● **About this exercise**: Could the lines from the one with "- ✅ **Updated AuthProvider**" through the end of the listing be restated exactly, with nothing else included?

:: Supplied data

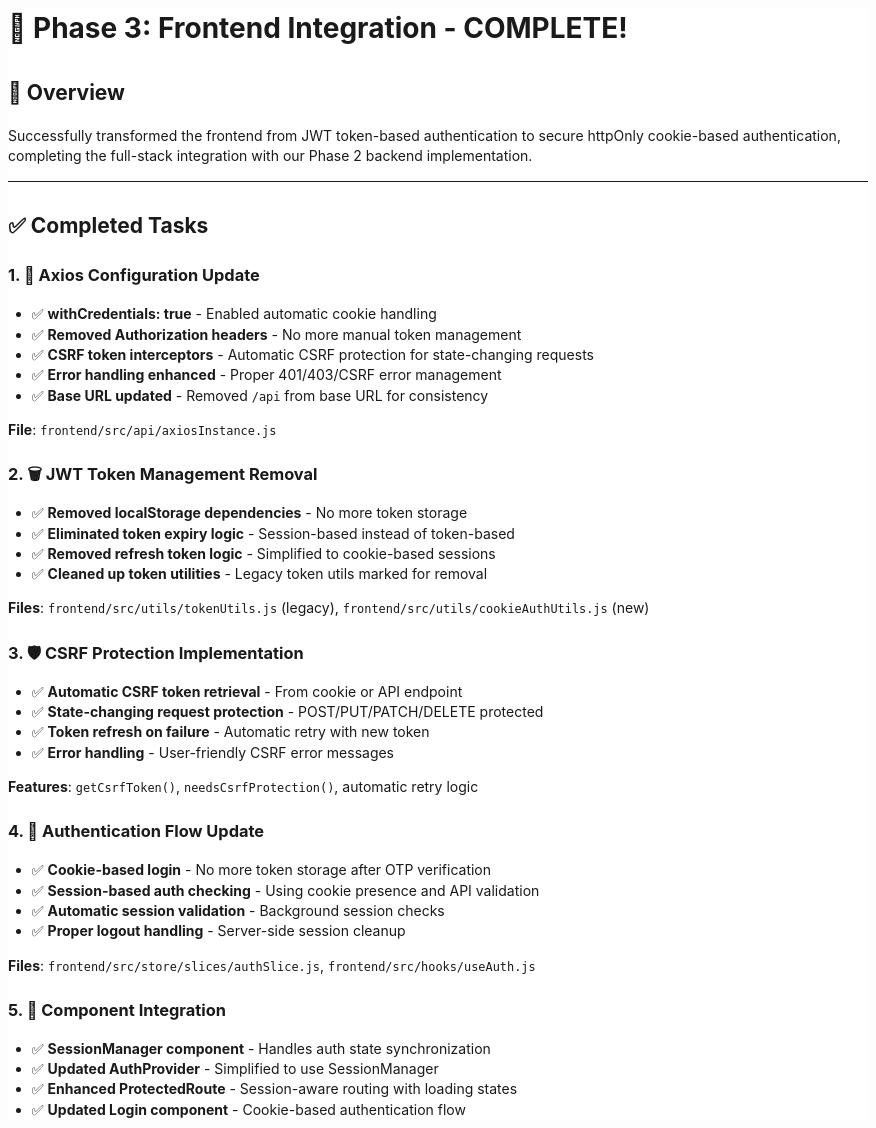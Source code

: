 # 🎉 **Phase 3: Frontend Integration - COMPLETE!**

## **🎯 Overview**
Successfully transformed the frontend from JWT token-based authentication to secure httpOnly cookie-based authentication, completing the full-stack integration with our Phase 2 backend implementation.

---

## **✅ Completed Tasks**

### **1. 🔧 Axios Configuration Update**
- ✅ **withCredentials: true** - Enabled automatic cookie handling
- ✅ **Removed Authorization headers** - No more manual token management
- ✅ **CSRF token interceptors** - Automatic CSRF protection for state-changing requests
- ✅ **Error handling enhanced** - Proper 401/403/CSRF error management
- ✅ **Base URL updated** - Removed `/api` from base URL for consistency

**File**: `frontend/src/api/axiosInstance.js`

### **2. 🗑️ JWT Token Management Removal**
- ✅ **Removed localStorage dependencies** - No more token storage
- ✅ **Eliminated token expiry logic** - Session-based instead of token-based
- ✅ **Removed refresh token logic** - Simplified to cookie-based sessions
- ✅ **Cleaned up token utilities** - Legacy token utils marked for removal

**Files**: `frontend/src/utils/tokenUtils.js` (legacy), `frontend/src/utils/cookieAuthUtils.js` (new)

### **3. 🛡️ CSRF Protection Implementation**
- ✅ **Automatic CSRF token retrieval** - From cookie or API endpoint
- ✅ **State-changing request protection** - POST/PUT/PATCH/DELETE protected
- ✅ **Token refresh on failure** - Automatic retry with new token
- ✅ **Error handling** - User-friendly CSRF error messages

**Features**: `getCsrfToken()`, `needsCsrfProtection()`, automatic retry logic

### **4. 🔄 Authentication Flow Update**
- ✅ **Cookie-based login** - No more token storage after OTP verification
- ✅ **Session-based auth checking** - Using cookie presence and API validation
- ✅ **Automatic session validation** - Background session checks
- ✅ **Proper logout handling** - Server-side session cleanup

**Files**: `frontend/src/store/slices/authSlice.js`, `frontend/src/hooks/useAuth.js`

### **5. 🧩 Component Integration**
- ✅ **SessionManager component** - Handles auth state synchronization
- ✅ **Updated AuthProvider** - Simplified to use SessionManager
- ✅ **Enhanced ProtectedRoute** - Session-aware routing with loading states
- ✅ **Updated Login component** - Cookie-based authentication flow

::::

● **Written reply**:
- ✅ **Updated AuthProvider** - Simplified to use SessionManager
- ✅ **Enhanced ProtectedRoute** - Session-aware routing with loading states
- ✅ **Updated Login component** - Cookie-based authentication flow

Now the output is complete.